Last Thursday, I finally downloaded mobile rhythm game Love Live! School Idol Festival (LLSIF) about 10 months after it was released in English and after seeing a number of people I follow on Twitter playing it on a regular basis.
The last major free-to-play game I had touched was Puzzle & Dragons (PAD) and I kept forgetting to log in after a week of playing that last September. LLSIF and PAD share some similar elements, such as leveling up characters through “feeding” other characters to them; gaining new characters after completing a Live Show (or dungeon, in PAD’s case) or through redeeming special currency; using event points that recharge slowly over time into order to start Live Shows or enter dungeons; and rotating events.
One main difference between them is the gameplay: LLSIF involves tapping on circles in time to a particular song while PAD’s dungeons have you match colored orbs to attack monsters. PAD requires more strategic planning in making combos and forming teams but there’s also the random element of how the orbs start out arranged in the player’s grid at the beginning of a dungeon. LLSIF has songs with set note patterns for each difficulty level, similar to other music-based rhythm games like Guitar Hero, Rock Band, and Ouendan. I think being able to get acquainted with those songs over time and striving to improve on past performances will be a likely factor in me keeping with the game for at least another month or two.

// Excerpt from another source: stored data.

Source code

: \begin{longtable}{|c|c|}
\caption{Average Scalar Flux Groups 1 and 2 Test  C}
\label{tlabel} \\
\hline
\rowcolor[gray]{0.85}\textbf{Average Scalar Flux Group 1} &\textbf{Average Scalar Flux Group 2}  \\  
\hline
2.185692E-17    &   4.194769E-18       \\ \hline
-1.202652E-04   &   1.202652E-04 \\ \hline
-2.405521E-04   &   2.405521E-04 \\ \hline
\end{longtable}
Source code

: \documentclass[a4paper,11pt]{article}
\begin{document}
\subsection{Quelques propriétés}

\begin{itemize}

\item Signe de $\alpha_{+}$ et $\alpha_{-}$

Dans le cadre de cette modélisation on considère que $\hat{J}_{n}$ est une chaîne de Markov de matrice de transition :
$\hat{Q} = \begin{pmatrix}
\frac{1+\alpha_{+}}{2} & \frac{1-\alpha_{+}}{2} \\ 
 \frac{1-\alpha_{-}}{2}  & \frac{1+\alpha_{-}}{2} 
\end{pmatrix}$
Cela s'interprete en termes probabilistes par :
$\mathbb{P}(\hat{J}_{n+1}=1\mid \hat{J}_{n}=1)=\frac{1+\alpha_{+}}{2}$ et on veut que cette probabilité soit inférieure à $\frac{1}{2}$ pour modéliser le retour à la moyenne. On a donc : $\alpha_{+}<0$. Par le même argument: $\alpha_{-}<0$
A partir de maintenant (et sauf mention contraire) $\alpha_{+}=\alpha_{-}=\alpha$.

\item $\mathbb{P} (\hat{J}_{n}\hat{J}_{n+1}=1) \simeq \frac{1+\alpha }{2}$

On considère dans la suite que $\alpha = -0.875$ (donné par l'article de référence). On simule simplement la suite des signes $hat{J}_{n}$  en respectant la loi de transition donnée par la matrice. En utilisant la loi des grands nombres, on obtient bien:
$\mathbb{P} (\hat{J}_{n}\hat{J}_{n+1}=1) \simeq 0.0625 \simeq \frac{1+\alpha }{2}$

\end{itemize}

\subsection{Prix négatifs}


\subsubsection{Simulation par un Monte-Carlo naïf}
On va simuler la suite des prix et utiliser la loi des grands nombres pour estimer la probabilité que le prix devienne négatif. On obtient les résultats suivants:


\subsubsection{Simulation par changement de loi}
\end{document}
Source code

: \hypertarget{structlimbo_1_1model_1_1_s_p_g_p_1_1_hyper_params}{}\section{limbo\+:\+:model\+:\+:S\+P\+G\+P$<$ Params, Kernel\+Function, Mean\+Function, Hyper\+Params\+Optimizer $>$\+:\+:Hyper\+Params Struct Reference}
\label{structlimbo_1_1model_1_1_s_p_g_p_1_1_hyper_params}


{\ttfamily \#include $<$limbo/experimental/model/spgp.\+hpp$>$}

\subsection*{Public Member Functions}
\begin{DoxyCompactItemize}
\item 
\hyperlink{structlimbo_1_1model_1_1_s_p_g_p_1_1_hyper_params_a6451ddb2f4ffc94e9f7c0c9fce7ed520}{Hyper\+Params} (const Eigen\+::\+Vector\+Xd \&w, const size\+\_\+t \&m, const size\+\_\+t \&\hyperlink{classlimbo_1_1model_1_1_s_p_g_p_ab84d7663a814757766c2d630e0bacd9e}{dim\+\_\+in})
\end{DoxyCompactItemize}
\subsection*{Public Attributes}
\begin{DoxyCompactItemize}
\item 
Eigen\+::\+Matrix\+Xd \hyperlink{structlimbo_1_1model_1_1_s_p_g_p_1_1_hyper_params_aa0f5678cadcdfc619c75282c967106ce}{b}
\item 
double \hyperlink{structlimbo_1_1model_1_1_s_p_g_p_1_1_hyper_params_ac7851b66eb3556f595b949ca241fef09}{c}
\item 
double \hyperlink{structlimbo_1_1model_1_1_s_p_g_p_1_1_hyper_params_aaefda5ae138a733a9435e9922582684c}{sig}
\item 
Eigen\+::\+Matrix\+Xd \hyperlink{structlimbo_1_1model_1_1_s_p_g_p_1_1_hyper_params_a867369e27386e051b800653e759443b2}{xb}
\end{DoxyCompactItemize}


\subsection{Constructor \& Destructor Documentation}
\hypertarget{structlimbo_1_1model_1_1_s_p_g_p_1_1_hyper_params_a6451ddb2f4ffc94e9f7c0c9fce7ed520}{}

I only saw two episodes of Love Live‘s first anime season a few years ago so I didn’t remember each μ’s member’s main characteristics. I’m getting some sense of their personalities through the game’s story segments, which unlock when certain player leveling thresholds are reached.
Aside from the main nine characters (who are mainly gained through spending Love Gems that you earn organically by playing or can buy for real money), there are many more unvoiced students you obtain after finishing song performances or spending “friend points” to scout them. Some of them have non-standard hobbies like flamenco dancing (Maria), survival games (Sayuri Hyodo), or reading essays (Rika Kamiya).
I’m just reached Rank 25 tonight and have beaten a handful of songs on Hard after playing those same songs on Easy and Normal difficulties multiple times and becoming accustomed to their beats and note patterns through repetition. My next major goal is to attempt clearing a song on Expert but I think I might need more experience and finger speed before regularly challenging songs at that level.